IN January 2018, almost a year before my car blew up, my editor Chris Harris took my father, Brian Walker, on a cruise along Doubtful Sound in the dramatic fiord country of south-west New Zealand.
This part of New Zealand, known prosaically in colonial English as Fiordland and more poetically in the Māori language as Ata Whenua or Shadow Land, bulges westward into the Tasman Sea in the same way that the south-west corner of Norway around Bergen, bulges westward into the North Sea.
Both regions are cut through by fiords (or fjords, if we are talking about specifically Norwegian ones): deep valleys carved by glaciers during the Ice Ages and now flooded by the sea.
Lots of people live in and around Bergen and the massive Søgne and Hardanger fjords to its north and south respectively.

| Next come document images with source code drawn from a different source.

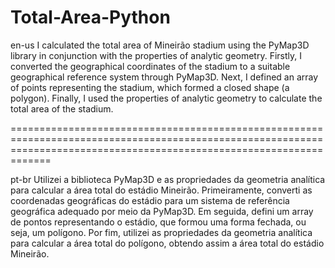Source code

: # Total-Area-Python

en-us
I calculated the total area of Mineirão stadium using the PyMap3D library in conjunction with the properties of analytic geometry. Firstly, I converted the geographical coordinates of the stadium to a suitable geographical reference system through PyMap3D. Next, I defined an array of points representing the stadium, which formed a closed shape (a polygon). Finally, I used the properties of analytic geometry to calculate the total area of the stadium.

=========================================================================================================================================================================

pt-br
Utilizei a biblioteca PyMap3D e as propriedades da geometria analítica para calcular a área total do estádio Mineirão. Primeiramente, converti as coordenadas geográficas do estádio para um sistema de referência geográfica adequado por meio da PyMap3D. Em seguida, defini um array de pontos representando o estádio, que formou uma forma fechada, ou seja, um polígono. Por fim, utilizei as propriedades da geometria analítica para calcular a área total do polígono, obtendo assim a área total do estádio Mineirão.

On the other hand, New Zealand’s Fiordland is just about uninhabited, a vast national park / World Heritage wilderness.
Also, in Norway, the sea fjords penetrate a long way inland. New Zealand’s Fiordland has sea fiords on the west coast and fresh-water fiords and long lakes that mirror the sea fiords on the east side.
The two systems nearly join together, but not quite, as we can see from the relation between the Gaer Arm and the South Fiord, and Deep Cove and the West Arm. If these were linked, we would have equivalents of the Søgne and Hardanger fjords in New Zealand. But they aren’t, quite.
Here’s a trailer for the 2005 documentary Ata Whenua, a half-hour movie about Fiordland which screens continually at the Fiordland Cinema in Te Anau, the region’s tourist capital.
The name of Doubtful Sound was officially changed to Doubtful Sound / Patea in 1998, incorporating Doubtful Sound’s Maori name. However, it seems that Doubtful Sound / Patea was seldom visited before the rise of the modern tourism industry. There appears to have been no permanent habitation in the deeper parts of Ata Whenua. Māori who lived in this area in traditional times inhabited the shores of the lakes to the east, all of which retain their Māori names in common usage. From the lakes, seasonal tracks led to Milford Sound / Piopiotahi, the only major fiord in the area which is easy to get to overland, where Bowenite greenstone — a form of jade — was also found.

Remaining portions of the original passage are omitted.